E o que faz Sarney para se adaptar melhor ao governo Lula do que aos anteriores? Ele acaba de indicar o Lobão, no governo do partido que lhe fez oposição ferrenha.
Você vê que é uma coisa curiosa. No governo Fernando Henrique, ele não tinha o poder que tem no governo Lula. Curioso isso. Agora, eu acho que isso aí é uma questão de estratégia local. Ele percebeu que pra manter o poder em 2002, era preciso dar uma guinada nas alianças nacionais. Daí a busca, já na campanha presidencial de 2002, de se aproximar da candidatura do Lula. Evidentemente, só foi possível fazer essa aproximação porque já havia uma simpatia do Lula para com o Sarney. Ou seja, ele precisava buscar apoios tradicionais pra eliminar aquelas barreiras em relação a sua figura. Aí ele fez a ponte com José de Alencar para vice, fez com Sarney e outros líderes locais.

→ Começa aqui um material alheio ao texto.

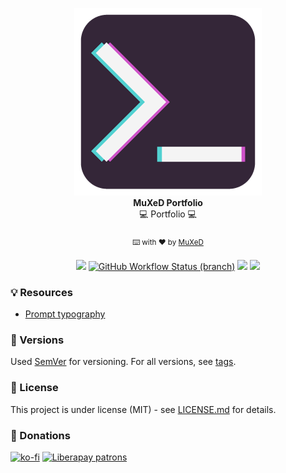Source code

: <p align=center>
  <img width=300 src="./media/Logo_MuXeD.png"/>
  <br>
  <strong>MuXeD Portfolio</strong><br>💻 Portfolio 💻<br><br>
    <sub>⌨️ with ❤︎ by
      <a href="https://github.com/juananmuxed">MuXeD</a>
    </sub><br><br>
    <a href="https://muxed.dev/"><img src="https://img.shields.io/website?down_message=Ca%C3%ADdo&label=Web&style=flat&up_message=En%20linea&url=https%3A%2F%2Fmuxed.dev%2F&logo=firefox"></a>
    <a href="https://muxed.dev/"><img alt="GitHub Workflow Status (branch)" src="https://img.shields.io/github/workflow/status/juananmuxed/muxed/Deploy%20to%20web%20server/master?label=Build&logo=github"></a>
    <a href="https://github.com/juananmuxed/muxed/blob/master/LICENSE/"><img src="https://img.shields.io/github/license/juananmuxed/muxed?label=License"></a>
    <a href="https://discord.gg/UnBtckE"><img src="https://img.shields.io/discord/324463341819133953?color=purple&label=Discord&logo=discord"></a>
</p>

### 💡 Resources

- [Prompt typography](https://int10h.org/oldschool-pc-fonts/)

### 📌 Versions

Used [SemVer](http://semver.org/) for versioning. For all versions, see [tags](https://github.com/juananmuxed/muxed/tags).

### 📄 License

This project is under license (MIT) - see [LICENSE.md](LICENSE.md) for details.

### 🎁 Donations

[![ko-fi](https://www.ko-fi.com/img/githubbutton_sm.svg)](https://ko-fi.com/U7U21M2BE)
[![Liberapay patrons](https://img.shields.io/liberapay/patrons/MuXeD?color=green&label=Donors&logo=liberapay)](https://liberapay.com/MuXeD/)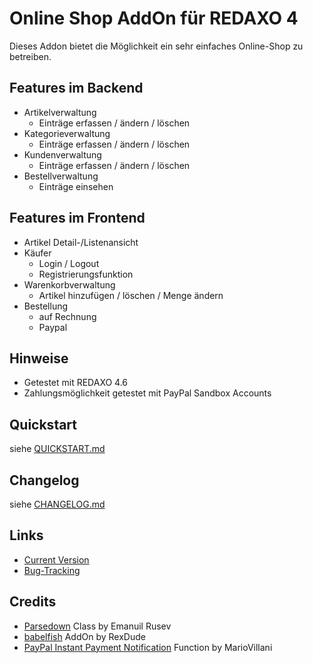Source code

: Online Shop AddOn für REDAXO 4
============================

Dieses Addon bietet die Möglichkeit ein sehr einfaches Online-Shop
zu betreiben.


Features im Backend
-------------------
* Artikelverwaltung
	* Einträge erfassen / ändern / löschen
* Kategorieverwaltung
	* Einträge erfassen / ändern / löschen
* Kundenverwaltung
	* Einträge erfassen / ändern / löschen
* Bestellverwaltung
	* Einträge einsehen


Features im Frontend
-------------------
* Artikel Detail-/Listenansicht
* Käufer
	* Login / Logout
	* Registrierungsfunktion
* Warenkorbverwaltung
	* Artikel hinzufügen / löschen / Menge ändern
* Bestellung
	* auf Rechnung
	* Paypal


Hinweise
--------

* Getestet mit REDAXO 4.6
* Zahlungsmöglichkeit getestet mit PayPal Sandbox Accounts


Quickstart
---------

siehe [QUICKSTART.md](QUICKSTART.md)


Changelog
---------

siehe [CHANGELOG.md](CHANGELOG.md)

Links
------------

* [Current Version](https://github.com/last-hero/square_shop)
* [Bug-Tracking](https://github.com/last-hero/square_shop/issues)

Credits
-------

* [Parsedown](http://parsedown.org/) Class by Emanuil Rusev
* [babelfish](https://github.com/RexDude/babelfish) AddOn by RexDude
* [PayPal Instant Payment Notification](https://github.com/paypal/ipn-code-samples/blob/master/paypal_ipn.php) Function by MarioVillani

Mas o caso de Sarney é o mais representativo, pela importância histórica que o Sarney tem. Ele precisava estabelecer outras alianças no plano nacional. E sabia que a candidatura Lula no Maranhão era forte, por causa da representação simbólica de Lula em 2002. Nesse conjunto de interesses recíprocos, Lula-Sarney, Sarney-Lula, é que ele estabeleceu essa sólida aliança que o Lula faz questão de ressaltar a todo momento - com a presença de Sarney, inclusive, na campanha de 2006, abandonando o Jackson Lago (PDT-MA)...

Um aliado do PT e de Lula.
Lula apoiou a Roseana, fazendo questão de ir durante a campanha presidencial ao Maranhão. E fez questão de se penitenciar, quando inaugurou a ferrovia Norte-Sul, das críticas que fez à ferrovia, dizendo que quem estava certo era o Sarney...

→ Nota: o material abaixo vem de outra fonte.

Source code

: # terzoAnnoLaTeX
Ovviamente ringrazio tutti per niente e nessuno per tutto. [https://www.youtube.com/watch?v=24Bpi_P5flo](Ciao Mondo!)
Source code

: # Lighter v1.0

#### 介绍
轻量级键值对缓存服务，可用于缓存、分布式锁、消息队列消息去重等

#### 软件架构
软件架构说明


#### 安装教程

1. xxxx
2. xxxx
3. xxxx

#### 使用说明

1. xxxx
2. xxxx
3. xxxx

Houve denúncias de licitações viciadas, feitas pelo jornalista Jânio de Freitas, em 1987.
Perfeito, o Jânio de Freitas fez com antecedência. Quer dizer, como se não soubéssemos de tudo aquilo. O Lula sempre jogou muito pesado nesse tipo de aliança, apostando que, com o Sarney, ele abriria a relação com o empresariado mais conservador. Teve que ceder uma fatia do poder federal pro Sarney. Inicialmente, até foi na parte de verbas, mas depois foi cedendo a Eletrobrás, parte do setor elétrico... Parece que o Sarney tem uma vocação pro setor elétrico. Ele sabe, no máximo, como nós, acender e apagar o interruptor (risos) Mas ele tem um naco importante e foi ampliando sua influência, especialmente nas agências que atuavam na área do governo federal, e dando apoio no Congresso. Só que ele vende um apoio maior do que ele tem. Me lembra um pouco o Evo Morales: vende o gado, mas não tem o gado. Ele vende uma influência que é muito superior à que tem no Congresso.

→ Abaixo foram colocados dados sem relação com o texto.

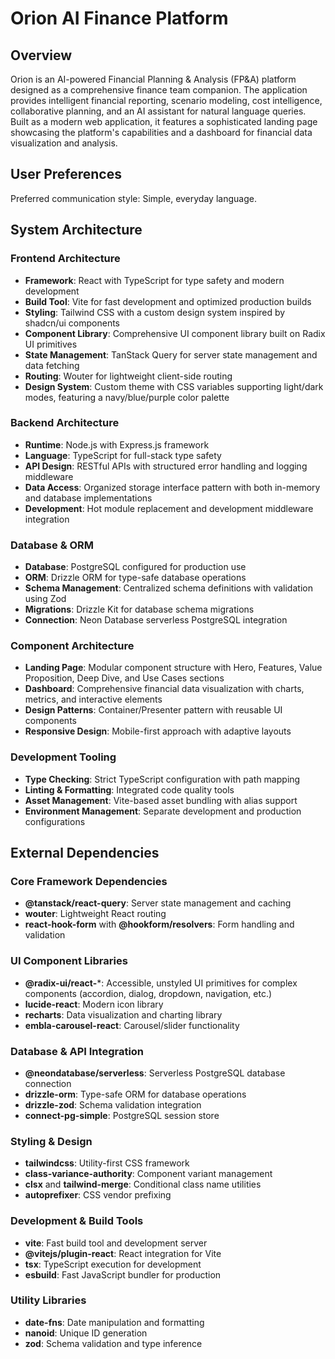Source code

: # Orion AI Finance Platform

## Overview

Orion is an AI-powered Financial Planning & Analysis (FP&A) platform designed as a comprehensive finance team companion. The application provides intelligent financial reporting, scenario modeling, cost intelligence, collaborative planning, and an AI assistant for natural language queries. Built as a modern web application, it features a sophisticated landing page showcasing the platform's capabilities and a dashboard for financial data visualization and analysis.

## User Preferences

Preferred communication style: Simple, everyday language.

## System Architecture

### Frontend Architecture
- **Framework**: React with TypeScript for type safety and modern development
- **Build Tool**: Vite for fast development and optimized production builds
- **Styling**: Tailwind CSS with a custom design system inspired by shadcn/ui components
- **Component Library**: Comprehensive UI component library built on Radix UI primitives
- **State Management**: TanStack Query for server state management and data fetching
- **Routing**: Wouter for lightweight client-side routing
- **Design System**: Custom theme with CSS variables supporting light/dark modes, featuring a navy/blue/purple color palette

### Backend Architecture
- **Runtime**: Node.js with Express.js framework
- **Language**: TypeScript for full-stack type safety
- **API Design**: RESTful APIs with structured error handling and logging middleware
- **Data Access**: Organized storage interface pattern with both in-memory and database implementations
- **Development**: Hot module replacement and development middleware integration

### Database & ORM
- **Database**: PostgreSQL configured for production use
- **ORM**: Drizzle ORM for type-safe database operations
- **Schema Management**: Centralized schema definitions with validation using Zod
- **Migrations**: Drizzle Kit for database schema migrations
- **Connection**: Neon Database serverless PostgreSQL integration

### Component Architecture
- **Landing Page**: Modular component structure with Hero, Features, Value Proposition, Deep Dive, and Use Cases sections
- **Dashboard**: Comprehensive financial data visualization with charts, metrics, and interactive elements
- **Design Patterns**: Container/Presenter pattern with reusable UI components
- **Responsive Design**: Mobile-first approach with adaptive layouts

### Development Tooling
- **Type Checking**: Strict TypeScript configuration with path mapping
- **Linting & Formatting**: Integrated code quality tools
- **Asset Management**: Vite-based asset bundling with alias support
- **Environment Management**: Separate development and production configurations

## External Dependencies

### Core Framework Dependencies
- **@tanstack/react-query**: Server state management and caching
- **wouter**: Lightweight React routing
- **react-hook-form** with **@hookform/resolvers**: Form handling and validation

### UI Component Libraries
- **@radix-ui/react-***: Accessible, unstyled UI primitives for complex components (accordion, dialog, dropdown, navigation, etc.)
- **lucide-react**: Modern icon library
- **recharts**: Data visualization and charting library
- **embla-carousel-react**: Carousel/slider functionality

### Database & API Integration
- **@neondatabase/serverless**: Serverless PostgreSQL database connection
- **drizzle-orm**: Type-safe ORM for database operations
- **drizzle-zod**: Schema validation integration
- **connect-pg-simple**: PostgreSQL session store

### Styling & Design
- **tailwindcss**: Utility-first CSS framework
- **class-variance-authority**: Component variant management
- **clsx** and **tailwind-merge**: Conditional class name utilities
- **autoprefixer**: CSS vendor prefixing

### Development & Build Tools
- **vite**: Fast build tool and development server
- **@vitejs/plugin-react**: React integration for Vite
- **tsx**: TypeScript execution for development
- **esbuild**: Fast JavaScript bundler for production

### Utility Libraries
- **date-fns**: Date manipulation and formatting
- **nanoid**: Unique ID generation
- **zod**: Schema validation and type inference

Menor com a perda do governo do Maranhão?
E perdeu o governo do Estado em 2006. Agora, sua filha é líder do governo no Congresso Nacional. Eu até brinco: não consegui em 2007 ver, mas em 2008 meu sonho de consumo político é vê-la falar no plenário ou num debate. Até hoje, nunca vi - e assisto a TV Senado. Eu nunca a vi participar de um debate político!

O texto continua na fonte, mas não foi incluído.